As you can see, there are many choices of colour schemes. You could also bin the colours.

ggplot() + 
  geom_georaster(aes(geofield = fcst), tt) +
  geom_path(aes(x, y), map, colour = "grey30") +
  scale_fill_steps(low = "white", high = "darkred", breaks = seq(4, 12)) +
  coord_equal(expand = FALSE) +
  theme_harp_map()

A final thing you might want to do is add a more meaningful title for the legend - it’s always z due to how the geom functions turn the geofield data into a data frame.

ggplot() + 
  geom_georaster(aes(geofield = fcst), tt) +
  geom_path(aes(x, y), map, colour = "grey30") +
  scale_fill_binned(
    low    = "seagreen3", 
    high   = "yellow", 
    breaks = seq(4, 12)
  ) +
  labs(fill = bquote("["*degree*C*"]")) +
  coord_equal(expand = FALSE) +
  theme_harp_map()

We can now bring all of our data back and make a faceted plot

ggplot() + 
  geom_georaster(aes(geofield = ifsens_mbr000), t2m) +
  geom_path(aes(x, y), map, colour = "grey30") +
  scale_fill_binned(
    low    = "seagreen3", 
    high   = "yellow", 
    breaks = seq(4, 12)
  ) +
  facet_wrap(~valid_dttm) +
  labs(fill = bquote("["*degree*C*"]")) +
  coord_equal(expand = FALSE) +
  theme_harp_map()

There are maybe some other techniques we would use for other parameters.
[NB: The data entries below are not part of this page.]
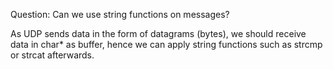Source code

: Question: Can we use string functions on messages?

As UDP sends data in the form of datagrams (bytes), we should receive data in char* as buffer, hence we can apply string functions such as strcmp or strcat afterwards.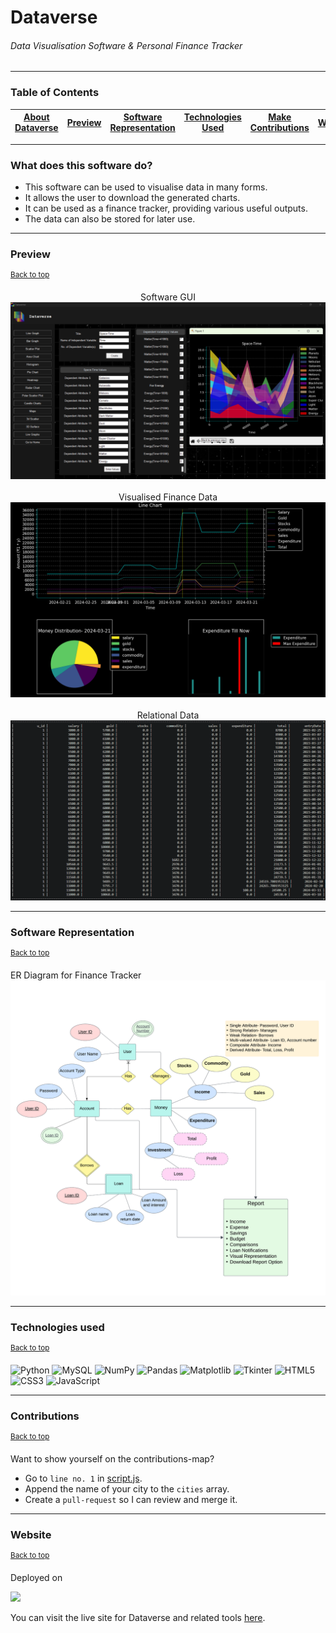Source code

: # Dataverse
###### Data Visualisation Software & Personal Finance Tracker
---
### Table of Contents 
| [About Dataverse](#what-does-this-software-do) | [Preview](#preview) | [Software Representation](#software-representation) | [Technologies Used](#technologies-used) | [Make Contributions](#contributions) | [Website](#website) |
|:--:|:--:|:--:|:--:|:--:|:--:|

---

### What does this software do?
- This software can be used to visualise data in many forms.
- It allows the user to download the generated charts.
- It can be used as a finance tracker, providing various useful outputs.
- The data can also be stored for later use.

---

### Preview
<sup><a href="#table-of-contents" align="right">Back to top</a></sup>
<div align=center>

Software GUI
<br>
<img src="web_images/about_down.png" width="800px">
<br><br>
Visualised Finance Data
<br>
<img src="preview.png" width="800px">
<br><br>
Relational Data
<br>
<img src="data.png" width="800px">
</div>

---

### Software Representation
<sup><a href="#table-of-contents" align="right">Back to top</a></sup>

ER Diagram for Finance Tracker
![](ER_diagram.png)

---

### Technologies used
<sup><a href="#table-of-contents" align="right">Back to top</a></sup>

![Python](https://img.shields.io/badge/Python-FFD43B?style=for-the-badge&logo=python&logoColor=blue)
![MySQL](https://img.shields.io/badge/MySQL-005C84?style=for-the-badge&logo=mysql&logoColor=white) 
![NumPy](https://img.shields.io/badge/numpy-%23013243.svg?style=for-the-badge&logo=numpy&logoColor=white)
![Pandas](https://img.shields.io/badge/pandas-%23150458.svg?style=for-the-badge&logo=pandas&logoColor=white)
![Matplotlib](https://img.shields.io/badge/Matplotlib-%2311557c.svg?style=for-the-badge&logo=python&logoColor=white)
![Tkinter](https://img.shields.io/badge/Tkinter-blue?style=for-the-badge&logo=python&logoColor=white) 
![HTML5](https://img.shields.io/badge/HTML5-E34F26?style=for-the-badge&logo=html5&logoColor=white) 
![CSS3](https://img.shields.io/badge/CSS3-1572B6?style=for-the-badge&logo=css3&logoColor=white)
![JavaScript](https://img.shields.io/badge/JavaScript-323330?style=for-the-badge&logo=javascript&logoColor=F7DF1E) 

---
### Contributions
<sup><a href="#table-of-contents" align="right">Back to top</a></sup>

Want to show yourself on the contributions-map?

- Go to `line no. 1` in [script.js](script.js).
- Append the name of your city to the `cities` array.
- Create a `pull-request` so I can review and merge it.

---
### Website
<sup><a href="#table-of-contents" align="right">Back to top</a></sup>

Deployed on

<img height="50px" src="https://upload.wikimedia.org/wikipedia/commons/thumb/9/97/Netlify_logo_%282%29.svg/1200px-Netlify_logo_%282%29.svg.png">

You can visit the live site for Dataverse and related tools [here](https://multiverse-dataverse.netlify.app/).
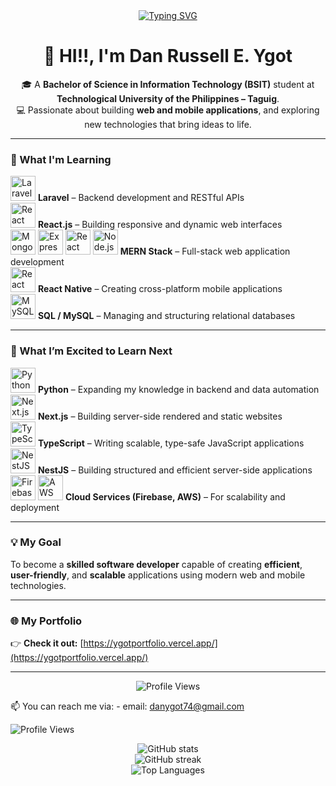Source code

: <center>
  <a href="https://git.io/typing-svg"><img src="https://readme-typing-svg.demolab.com?font=Inter&weight=900&pause=1000&width=435&lines=WELCOME!!" alt="Typing SVG" /></a>
</center>

<h1 align="center">👋 HI!!, I'm Dan Russell E. Ygot</h1>
<p align="center">
🎓 A <b>Bachelor of Science in Information Technology (BSIT)</b> student at <b>Technological University of the Philippines – Taguig</b>.<br/>
💻 Passionate about building <b>web and mobile applications</b>, and exploring new technologies that bring ideas to life.
</p>

---

### 🚀 What I'm Learning

<p align="left">
  <img src="https://cdn.jsdelivr.net/gh/devicons/devicon/icons/laravel/laravel-plain-wordmark.svg" width="40" height="40" alt="Laravel" />
  <b>Laravel</b> – Backend development and RESTful APIs  
  <br />
  <img src="https://cdn.jsdelivr.net/gh/devicons/devicon/icons/react/react-original-wordmark.svg" width="40" height="40" alt="React" />
  <b>React.js</b> – Building responsive and dynamic web interfaces  
  <br />
  <img src="https://cdn.jsdelivr.net/gh/devicons/devicon/icons/mongodb/mongodb-original-wordmark.svg" width="40" height="40" alt="MongoDB" />
  <img src="https://cdn.jsdelivr.net/gh/devicons/devicon/icons/express/express-original.svg" width="40" height="40" alt="Express" />
  <img src="https://cdn.jsdelivr.net/gh/devicons/devicon/icons/react/react-original.svg" width="40" height="40" alt="React" />
  <img src="https://cdn.jsdelivr.net/gh/devicons/devicon/icons/nodejs/nodejs-original-wordmark.svg" width="40" height="40" alt="Node.js" />
  <b>MERN Stack</b> – Full-stack web application development  
  <br />
  <img src="https://cdn.jsdelivr.net/gh/devicons/devicon/icons/react/react-original.svg" width="40" height="40" alt="React Native" />
  <b>React Native</b> – Creating cross-platform mobile applications  
  <br />
  <img src="https://cdn.jsdelivr.net/gh/devicons/devicon/icons/mysql/mysql-original-wordmark.svg" width="40" height="40" alt="MySQL" />
  <b>SQL / MySQL</b> – Managing and structuring relational databases  
</p>

---

### 🌱 What I’m Excited to Learn Next

<p align="left">
  <img src="https://cdn.jsdelivr.net/gh/devicons/devicon/icons/python/python-original-wordmark.svg" width="40" height="40" alt="Python" />
  <b>Python</b> – Expanding my knowledge in backend and data automation  
  <br />
  <img src="https://cdn.jsdelivr.net/gh/devicons/devicon/icons/nextjs/nextjs-original-wordmark.svg" width="40" height="40" alt="Next.js" />
  <b>Next.js</b> – Building server-side rendered and static websites  
  <br />
  <img src="https://cdn.jsdelivr.net/gh/devicons/devicon/icons/typescript/typescript-original.svg" width="40" height="40" alt="TypeScript" />
  <b>TypeScript</b> – Writing scalable, type-safe JavaScript applications  
  <br />
  <img src="https://cdn.jsdelivr.net/gh/devicons/devicon/icons/nestjs/nestjs-plain-wordmark.svg" width="40" height="40" alt="NestJS" />
  <b>NestJS</b> – Building structured and efficient server-side applications  
  <br />
  <img src="https://cdn.jsdelivr.net/gh/devicons/devicon/icons/firebase/firebase-plain-wordmark.svg" width="40" height="40" alt="Firebase" />
  <img src="https://cdn.jsdelivr.net/gh/devicons/devicon/icons/amazonwebservices/amazonwebservices-original-wordmark.svg" width="40" height="40" alt="AWS" />
  <b>Cloud Services (Firebase, AWS)</b> – For scalability and deployment  
</p>

---

### 💡 My Goal

To become a **skilled software developer** capable of creating **efficient**, **user-friendly**, and **scalable** applications using modern web and mobile technologies.

---

### 🌐 My Portfolio

👉 **Check it out:** [https://ygotportfolio.vercel.app/](https://ygotportfolio.vercel.app/)

---

<p align="center">
  <img src="https://komarev.com/ghpvc/?username=danygot18&color=blue&style=for-the-badge" alt="Profile Views" />
</p>


📫 You can reach me via:
    - email: danygot74@gmail.com

![Profile Views](https://komarev.com/ghpvc/?username=danygot18&color=blue&style=for-the-badge)

<p align="center">
  <img src="https://github-readme-stats.vercel.app/api?username=danygot18&show_icons=true&theme=tokyonight" alt="GitHub stats" />
  <br />
  <img src="https://github-readme-streak-stats.herokuapp.com/?user=danygot18&theme=tokyonight" alt="GitHub streak" />
  <br />
  <img src="https://github-readme-stats.vercel.app/api/top-langs/?username=danygot18&layout=compact&theme=tokyonight" alt="Top Languages" />
</p>


<!---
danygot18/danygot18 is a ✨ special ✨ repository because its `README.md` (this file) appears on your GitHub profile.
You can click the Preview link to take a look at your changes.
--->
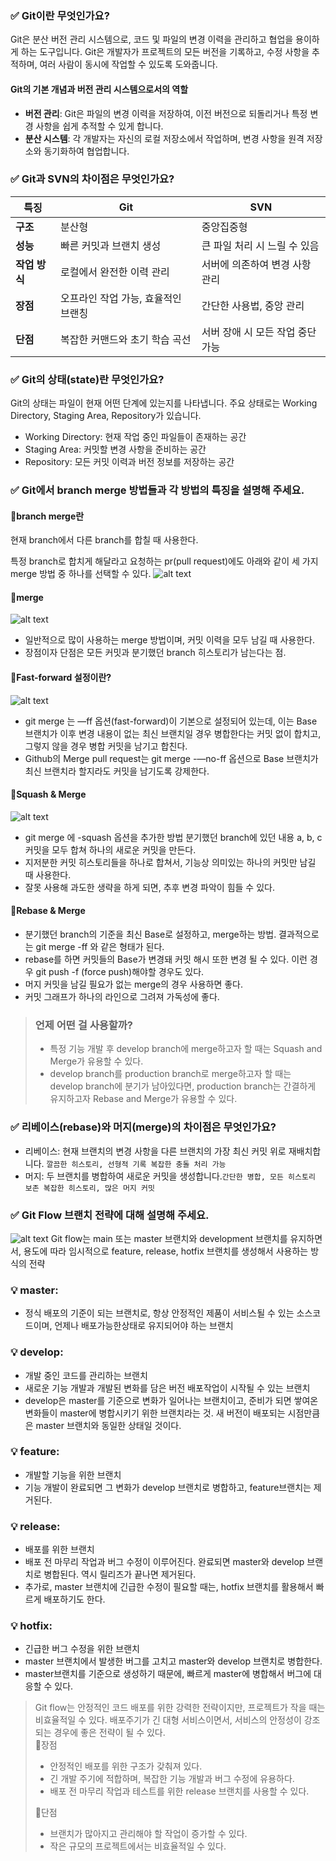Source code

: ### ✅ Git이란 무엇인가요?

Git은 분산 버전 관리 시스템으로, 코드 및 파일의 변경 이력을 관리하고 협업을 용이하게 하는 도구입니다. Git은 개발자가 프로젝트의 모든 버전을 기록하고, 수정 사항을 추적하며, 여러 사람이 동시에 작업할 수 있도록 도와줍니다.

#### Git의 기본 개념과 버전 관리 시스템으로서의 역할

- **버전 관리**: Git은 파일의 변경 이력을 저장하여, 이전 버전으로 되돌리거나 특정 변경 사항을 쉽게 추적할 수 있게 합니다.
- **분산 시스템**: 각 개발자는 자신의 로컬 저장소에서 작업하며, 변경 사항을 원격 저장소와 동기화하여 협업합니다.

### ✅ Git과 SVN의 차이점은 무엇인가요?

| 특징          | Git                                 | SVN                              |
| ------------- | ----------------------------------- | -------------------------------- |
| **구조**      | 분산형                              | 중앙집중형                       |
| **성능**      | 빠른 커밋과 브랜치 생성             | 큰 파일 처리 시 느릴 수 있음     |
| **작업 방식** | 로컬에서 완전한 이력 관리           | 서버에 의존하여 변경 사항 관리   |
| **장점**      | 오프라인 작업 가능, 효율적인 브랜칭 | 간단한 사용법, 중앙 관리         |
| **단점**      | 복잡한 커맨드와 초기 학습 곡선      | 서버 장애 시 모든 작업 중단 가능 |

### ✅ Git의 상태(state)란 무엇인가요?

Git의 상태는 파일이 현재 어떤 단계에 있는지를 나타냅니다. 주요 상태로는 Working Directory, Staging Area, Repository가 있습니다.

- Working Directory: 현재 작업 중인 파일들이 존재하는 공간
- Staging Area: 커밋할 변경 사항을 준비하는 공간
- Repository: 모든 커밋 이력과 버전 정보를 저장하는 공간

### ✅ Git에서 branch merge 방법들과 각 방법의 특징을 설명해 주세요.

#### 📘branch merge란

현재 branch에서 다른 branch를 합칠 때 사용한다.

특정 branch로 합치게 해달라고 요청하는 pr(pull request)에도 아래와 같이 세 가지 merge 방법 중 하나를 선택할 수 있다.
![alt text](image.png)

#### 📘merge

![alt text](image-1.png)

- 일반적으로 많이 사용하는 merge 방법이며, 커밋 이력을 모두 남길 때 사용한다.
- 장점이자 단점은 모든 커밋과 분기했던 branch 히스토리가 남는다는 점.

#### 📘Fast-forward 설정이란?

![alt text](image-2.png)

- git merge 는 —ff 옵션(fast-forward)이 기본으로 설정되어 있는데, 이는 Base 브랜치가 이후 변경 내용이 없는 최신 브랜치일 경우 병합한다는 커밋 없이 합치고, 그렇지 않을 경우 병합 커밋을 남기고 합친다.
- Github의 Merge pull request는 git merge -—no-ff 옵션으로 Base 브랜치가 최신 브랜치라 할지라도 커밋을 남기도록 강제한다.

#### 📘Squash & Merge

![alt text](image-3.png)

- git merge 에 -squash 옵션을 추가한 방법
  분기했던 branch에 있던 내용 a, b, c 커밋을 모두 합쳐 하나의 새로운 커밋을 만든다.
- 지저분한 커밋 히스토리들을 하나로 합쳐서, 기능상 의미있는 하나의 커밋만 남길 때 사용한다.
- 잘못 사용해 과도한 생략을 하게 되면, 추후 변경 파악이 힘들 수 있다.

#### 📘Rebase & Merge

- 분기했던 branch의 기준을 최신 Base로 설정하고, merge하는 방법. 결과적으로는 git merge -ff 와 같은 형태가 된다.
- rebase를 하면 커밋들의 Base가 변경돼 커밋 해시 또한 변경 될 수 있다. 이런 경우 git push -f (force push)해야할 경우도 있다.
- 머지 커밋을 남길 필요가 없는 merge의 경우 사용하면 좋다.
- 커밋 그래프가 하나의 라인으로 그려져 가독성에 좋다.

> ### 언제 어떤 걸 사용할까? <br>
>
> - 특정 기능 개발 후 develop branch에 merge하고자 할 때는 Squash and Merge가 유용할 수 있다.
> - develop branch를 production branch로 merge하고자 할 때는 develop branch에 분기가 남아있다면, production branch는 간결하게 유지하고자 Rebase and Merge가 유용할 수 있다.

### ✅ 리베이스(rebase)와 머지(merge)의 차이점은 무엇인가요?

- 리베이스: 현재 브랜치의 변경 사항을 다른 브랜치의 가장 최신 커밋 위로 재배치합니다. `깔끔한 히스토리, 선형적 기록 복잡한 충돌 처리 가능`
- 머지: 두 브랜치를 병합하여 새로운 커밋을 생성합니다.`간단한 병합, 모든 히스토리 보존 복잡한 히스토리, 많은 머지 커밋`

### ✅ Git Flow 브랜치 전략에 대해 설명해 주세요.

![alt text](image-4.png)
Git flow는 main 또는 master 브랜치와 development 브랜치를 유지하면서, 용도에 따라 임시적으로 feature, release, hotfix 브랜치를 생성해서 사용하는 방식의 전략

### 💡 master:

- 정식 배포의 기준이 되는 브랜치로, 항상 안정적인 제품이 서비스될 수 있는 소스코드이며, 언제나 배포가능한상태로 유지되어야 하는 브랜치

### 💡 develop:

- 개발 중인 코드를 관리하는 브랜치
- 새로운 기능 개발과 개발된 변화를 담은 버전 배포작업이 시작될 수 있는 브랜치
- develop은 master를 기준으로 변화가 일어나는 브랜치이고, 준비가 되면 쌓여온 변화들이 master에 병합시키기 위한 브랜치라는 것. 새 버전이 배포되는 시점만큼은 master 브랜치와 동일한 상태일 것이다.

### 💡 feature:

- 개발할 기능을 위한 브랜치
- 기능 개발이 완료되면 그 변화가 develop 브랜치로 병합하고, feature브랜치는 제거된다.

### 💡 release:

- 배포를 위한 브랜치
- 배포 전 마무리 작업과 버그 수정이 이루어진다.
  완료되면 master와 develop 브랜치로 병합된다. 역시 릴리즈가 끝나면 제거된다.
- 추가로, master 브랜치에 긴급한 수정이 필요할 때는, hotfix 브랜치를 활용해서 빠르게 배포하기도 한다.

### 💡 hotfix:

- 긴급한 버그 수정을 위한 브랜치
- master 브랜치에서 발생한 버그를 고치고 master와 develop 브랜치로 병합한다.
- master브랜치를 기준으로 생성하기 때문에, 빠르게 master에 병합해서 버그에 대응할 수 있다.

> Git flow는 안정적인 코드 배포를 위한 강력한 전략이지만, 프로젝트가 작을 때는 비효율적일 수 있다. 배포주기가 긴 대형 서비스이면서, 서비스의 안정성이 강조되는 경우에 좋은 전략이 될 수 있다. <br>
> 📗장점
>
> - 안정적인 배포를 위한 구조가 갖춰져 있다.
> - 긴 개발 주기에 적합하며, 복잡한 기능 개발과 버그 수정에 유용하다.
> - 배포 전 마무리 작업과 테스트를 위한 release 브랜치를 사용할 수 있다.<br>
>
> 📗단점
>
> - 브랜치가 많아지고 관리해야 할 작업이 증가할 수 있다.
> - 작은 규모의 프로젝트에서는 비효율적일 수 있다.
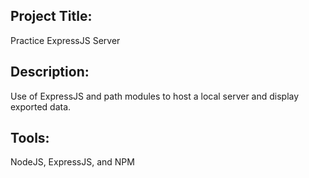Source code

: ## Project Title: 
Practice ExpressJS Server

## Description: 
Use of ExpressJS and path modules to host a local server and display exported data.

## Tools: 
NodeJS, ExpressJS, and NPM
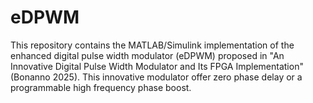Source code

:# eDPWM
This repository contains the MATLAB/Simulink implementation of the enhanced digital pulse width modulator (eDPWM) proposed in "An Innovative Digital Pulse Width Modulator and Its FPGA Implementation" (Bonanno 2025). This innovative modulator offer zero phase delay or a programmable high frequency phase boost.
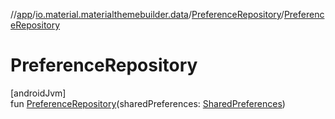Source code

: //[app](../../../index.md)/[io.material.materialthemebuilder.data](../index.md)/[PreferenceRepository](index.md)/[PreferenceRepository](-preference-repository.md)

# PreferenceRepository

[androidJvm]\
fun [PreferenceRepository](-preference-repository.md)(sharedPreferences: [SharedPreferences](https://developer.android.com/reference/kotlin/android/content/SharedPreferences.html))
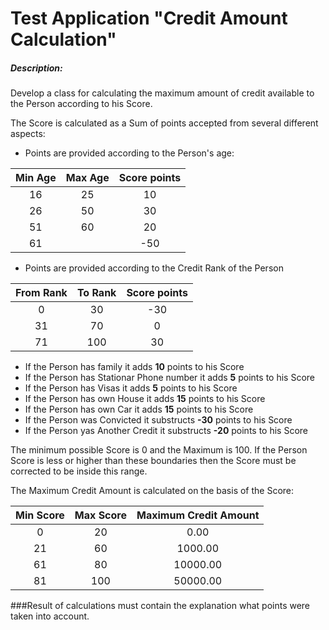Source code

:# Test Application "Credit Amount Calculation"

##### Description:
Develop a class for calculating the maximum amount of credit available to the Person according to his Score.

The Score is calculated as a Sum of points accepted from several different aspects:

- Points are provided according to the Person's age:

| Min Age | Max Age | Score points |
| :-------: | :-------: | :------------: |
| 16 | 25 | 10 |
| 26 | 50 | 30 |
| 51 | 60 | 20 |
| 61 |    | -50 |

- Points are provided according to the Credit Rank of the Person

| From Rank | To Rank | Score points |
| :-------: | :-------: | :------------: |
| 0 | 30 | -30 |
| 31 | 70 | 0 |
| 71 | 100 | 30 |

- If the Person has family it adds **10** points to his Score
- If the Person has Stationar Phone number it adds **5** points to his Score
- If the Person has Visas it adds **5** points to his Score
- If the Person has own House it adds **15** points to his Score
- If the Person has own Car it adds **15** points to his Score
- If the Person was Convicted it substructs **-30** points to his Score
- If the Person yas Another Credit it substructs **-20** points to his Score

The minimum possible Score is 0 and the Maximum is 100. If the Person Score is less or higher than these boundaries then the Score must be corrected to be inside this range.

The Maximum Credit Amount is calculated on the basis of the Score:

| Min Score | Max Score | Maximum Credit Amount |
| :-------: | :-------: | :------------: |
| 0 | 20 | 0.00 |
| 21 | 60 | 1000.00 |
| 61 | 80 | 10000.00 |
| 81 | 100 | 50000.00 |

###Result of calculations must contain the explanation what points were taken into account.
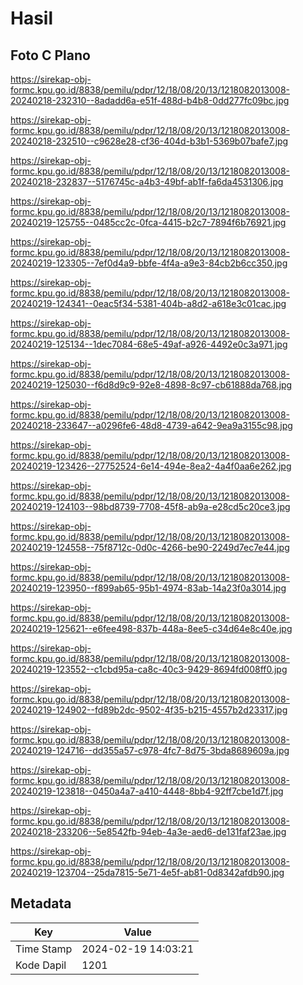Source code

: # Hasil

## Foto C Plano

https://sirekap-obj-formc.kpu.go.id/8838/pemilu/pdpr/12/18/08/20/13/1218082013008-20240218-232310--8adadd6a-e51f-488d-b4b8-0dd277fc09bc.jpg

https://sirekap-obj-formc.kpu.go.id/8838/pemilu/pdpr/12/18/08/20/13/1218082013008-20240218-232510--c9628e28-cf36-404d-b3b1-5369b07bafe7.jpg

https://sirekap-obj-formc.kpu.go.id/8838/pemilu/pdpr/12/18/08/20/13/1218082013008-20240218-232837--5176745c-a4b3-49bf-ab1f-fa6da4531306.jpg

https://sirekap-obj-formc.kpu.go.id/8838/pemilu/pdpr/12/18/08/20/13/1218082013008-20240219-125755--0485cc2c-0fca-4415-b2c7-7894f6b76921.jpg

https://sirekap-obj-formc.kpu.go.id/8838/pemilu/pdpr/12/18/08/20/13/1218082013008-20240219-123305--7ef0d4a9-bbfe-4f4a-a9e3-84cb2b6cc350.jpg

https://sirekap-obj-formc.kpu.go.id/8838/pemilu/pdpr/12/18/08/20/13/1218082013008-20240219-124341--0eac5f34-5381-404b-a8d2-a618e3c01cac.jpg

https://sirekap-obj-formc.kpu.go.id/8838/pemilu/pdpr/12/18/08/20/13/1218082013008-20240219-125134--1dec7084-68e5-49af-a926-4492e0c3a971.jpg

https://sirekap-obj-formc.kpu.go.id/8838/pemilu/pdpr/12/18/08/20/13/1218082013008-20240219-125030--f6d8d9c9-92e8-4898-8c97-cb61888da768.jpg

https://sirekap-obj-formc.kpu.go.id/8838/pemilu/pdpr/12/18/08/20/13/1218082013008-20240218-233647--a0296fe6-48d8-4739-a642-9ea9a3155c98.jpg

https://sirekap-obj-formc.kpu.go.id/8838/pemilu/pdpr/12/18/08/20/13/1218082013008-20240219-123426--27752524-6e14-494e-8ea2-4a4f0aa6e262.jpg

https://sirekap-obj-formc.kpu.go.id/8838/pemilu/pdpr/12/18/08/20/13/1218082013008-20240219-124103--98bd8739-7708-45f8-ab9a-e28cd5c20ce3.jpg

https://sirekap-obj-formc.kpu.go.id/8838/pemilu/pdpr/12/18/08/20/13/1218082013008-20240219-124558--75f8712c-0d0c-4266-be90-2249d7ec7e44.jpg

https://sirekap-obj-formc.kpu.go.id/8838/pemilu/pdpr/12/18/08/20/13/1218082013008-20240219-123950--f899ab65-95b1-4974-83ab-14a23f0a3014.jpg

https://sirekap-obj-formc.kpu.go.id/8838/pemilu/pdpr/12/18/08/20/13/1218082013008-20240219-125621--e6fee498-837b-448a-8ee5-c34d64e8c40e.jpg

https://sirekap-obj-formc.kpu.go.id/8838/pemilu/pdpr/12/18/08/20/13/1218082013008-20240219-123552--c1cbd95a-ca8c-40c3-9429-8694fd008ff0.jpg

https://sirekap-obj-formc.kpu.go.id/8838/pemilu/pdpr/12/18/08/20/13/1218082013008-20240219-124902--fd89b2dc-9502-4f35-b215-4557b2d23317.jpg

https://sirekap-obj-formc.kpu.go.id/8838/pemilu/pdpr/12/18/08/20/13/1218082013008-20240219-124716--dd355a57-c978-4fc7-8d75-3bda8689609a.jpg

https://sirekap-obj-formc.kpu.go.id/8838/pemilu/pdpr/12/18/08/20/13/1218082013008-20240219-123818--0450a4a7-a410-4448-8bb4-92ff7cbe1d7f.jpg

https://sirekap-obj-formc.kpu.go.id/8838/pemilu/pdpr/12/18/08/20/13/1218082013008-20240218-233206--5e8542fb-94eb-4a3e-aed6-de131faf23ae.jpg

https://sirekap-obj-formc.kpu.go.id/8838/pemilu/pdpr/12/18/08/20/13/1218082013008-20240219-123704--25da7815-5e71-4e5f-ab81-0d8342afdb90.jpg


## Metadata

| Key        | Value               |
| ---------- | ------------------- |
| Time Stamp | 2024-02-19 14:03:21 |
| Kode Dapil | 1201                |




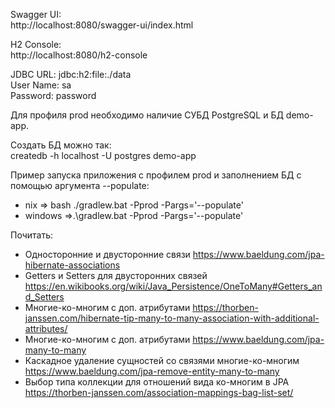 Swagger UI: \
http://localhost:8080/swagger-ui/index.html

H2 Console: \
http://localhost:8080/h2-console

JDBC URL: jdbc:h2:file:./data \
User Name: sa \
Password: password

Для профиля prod необходимо наличие СУБД PostgreSQL и БД demo-app.

Создать БД можно так: \
createdb -h localhost -U postgres demo-app

Пример запуска приложения с профилем prod и заполнением БД с помощью аргумента --populate:

- nix => bash ./gradlew.bat -Pprod -Pargs='--populate'
- windows =>.\gradlew.bat -Pprod -Pargs='--populate'

Почитать:

- Односторонние и двусторонние связи https://www.baeldung.com/jpa-hibernate-associations
- Getters и Setters для двусторонних связей https://en.wikibooks.org/wiki/Java_Persistence/OneToMany#Getters_and_Setters
- Многие-ко-многим с доп. атрибутами https://thorben-janssen.com/hibernate-tip-many-to-many-association-with-additional-attributes/
- Многие-ко-многим с доп. атрибутами https://www.baeldung.com/jpa-many-to-many
- Каскадное удаление сущностей со связями многие-ко-многим https://www.baeldung.com/jpa-remove-entity-many-to-many
- Выбор типа коллекции для отношений вида ко-многим в JPA https://thorben-janssen.com/association-mappings-bag-list-set/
We might want to show an anomaly, like for example the difference of a member from the control.

ggplot() + 
  geom_georaster(aes(geofield = ifsens_mbr001 - ifsens_mbr000), t2m) +
  geom_path(aes(x, y), map, colour = "grey30") +
  scale_fill_gradient2(midpoint = 0) +
  facet_wrap(~fct_reorder(paste0("T + ", lead_time, "h"), lead_time)) +
  labs(fill = bquote("["*degree*C*"]")) +
  coord_equal(expand = FALSE) +
  theme_harp_map()

You may also want to do something different with cloud cover…

tcc <- read_forecast(
  20240219,
  "ifsens",
  "tcc",
  members          = 0, 
  file_path        = here("data", "netcdf", "ifsens"),
  file_template    = "ifsens_20240219T000000Z.nc",
  file_format_opts = opts,
  return_data      = TRUE 
) |> 
  as_det()

First experiment with what’s there for one lead time…

ggplot() + 
  geom_georaster(aes(geofield = fcst), tcc[1, ]) +
  geom_path(aes(x, y), map, colour = "yellow") +
  scale_fill_gradient(low = "white", high = "grey40") +
  labs(fill = "Cloud fraction") +
  coord_equal(expand = FALSE) +
  theme_harp_map()

Maybe it would be better in bins of oktas -

ggplot() + 
  geom_georaster(
    aes(geofield = fcst), 
    mutate(tcc, fcst = round(fcst * 8))[1, ]
  ) +
  geom_path(aes(x, y), map, colour = "yellow") +
  scale_fill_stepsn(
    colours = c("transparent", rev(grey.colors(7))), 
    breaks = seq(0, 8)
  ) +
  labs(fill = "Cloud Cover\n[Oktas]") +
  coord_equal(expand = FALSE) +
  theme_harp_map()

Again, once we’ve got things how we want them we can do the faceted plot

ggplot() + 
  geom_georaster(
    aes(geofield = fcst), 
    mutate(tcc, fcst = round(fcst * 8))
  ) +
  geom_path(aes(x, y), map, colour = "yellow") +
  facet_wrap(~format(valid_dttm, "%H:%M %a %d %b %Y")) +
  scale_fill_stepsn(
    colours = c("transparent", rev(grey.colors(7))), 
    breaks = seq(0, 8)
  ) +
  labs(fill = "Cloud Cover\n[Oktas]") +
  coord_equal(expand = FALSE) +
  theme_harp_map()

You may also want to do something different with precipitation…

pcp <- read_forecast(
  20240219,
  "ifsens",
  "pcp",
  file_path        = here("data", "netcdf", "ifsens"),
  file_template    = "ifsens_20240219T000000Z.nc",
  file_format_opts = opts,
  return_data      = TRUE 
) |> 
  decum(6) |> 
  filter(lead_time > 0) |> 
  scale_param(1000, "kg/m^2", mult = TRUE)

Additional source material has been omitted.